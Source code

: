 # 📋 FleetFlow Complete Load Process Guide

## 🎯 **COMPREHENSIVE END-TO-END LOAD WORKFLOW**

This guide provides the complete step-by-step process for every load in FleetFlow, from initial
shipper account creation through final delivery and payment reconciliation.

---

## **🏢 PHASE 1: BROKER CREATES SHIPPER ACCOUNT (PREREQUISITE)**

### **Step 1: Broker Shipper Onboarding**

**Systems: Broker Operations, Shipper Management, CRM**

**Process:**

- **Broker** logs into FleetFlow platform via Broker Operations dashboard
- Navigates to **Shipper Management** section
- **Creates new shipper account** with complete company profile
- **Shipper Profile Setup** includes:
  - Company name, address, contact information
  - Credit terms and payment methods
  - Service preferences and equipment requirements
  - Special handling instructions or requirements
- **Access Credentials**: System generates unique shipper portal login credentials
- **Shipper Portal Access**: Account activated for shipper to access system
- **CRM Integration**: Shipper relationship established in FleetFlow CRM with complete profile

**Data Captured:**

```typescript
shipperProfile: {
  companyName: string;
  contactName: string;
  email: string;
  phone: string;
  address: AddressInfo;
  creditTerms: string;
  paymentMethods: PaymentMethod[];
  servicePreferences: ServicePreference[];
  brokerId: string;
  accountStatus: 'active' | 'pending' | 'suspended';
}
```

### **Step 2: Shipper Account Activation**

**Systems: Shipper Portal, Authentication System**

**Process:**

-------

Exercise details
Everything in the listing should be set down again exactly.

Written answer
Source code

: # 📋 FleetFlow Complete Load Process Guide

## 🎯 **COMPREHENSIVE END-TO-END LOAD WORKFLOW**

This guide provides the complete step-by-step process for every load in FleetFlow, from initial
shipper account creation through final delivery and payment reconciliation.

---

## **🏢 PHASE 1: BROKER CREATES SHIPPER ACCOUNT (PREREQUISITE)**

### **Step 1: Broker Shipper Onboarding**

**Systems: Broker Operations, Shipper Management, CRM**

**Process:**

- **Broker** logs into FleetFlow platform via Broker Operations dashboard
- Navigates to **Shipper Management** section
- **Creates new shipper account** with complete company profile
- **Shipper Profile Setup** includes:
  - Company name, address, contact information
  - Credit terms and payment methods
  - Service preferences and equipment requirements
  - Special handling instructions or requirements
- **Access Credentials**: System generates unique shipper portal login credentials
- **Shipper Portal Access**: Account activated for shipper to access system
- **CRM Integration**: Shipper relationship established in FleetFlow CRM with complete profile

**Data Captured:**

```typescript
shipperProfile: {
  companyName: string;
  contactName: string;
  email: string;
  phone: string;
  address: AddressInfo;
  creditTerms: string;
  paymentMethods: PaymentMethod[];
  servicePreferences: ServicePreference[];
  brokerId: string;
  accountStatus: 'active' | 'pending' | 'suspended';
}
```

### **Step 2: Shipper Account Activation**

**Systems: Shipper Portal, Authentication System**

**Process:**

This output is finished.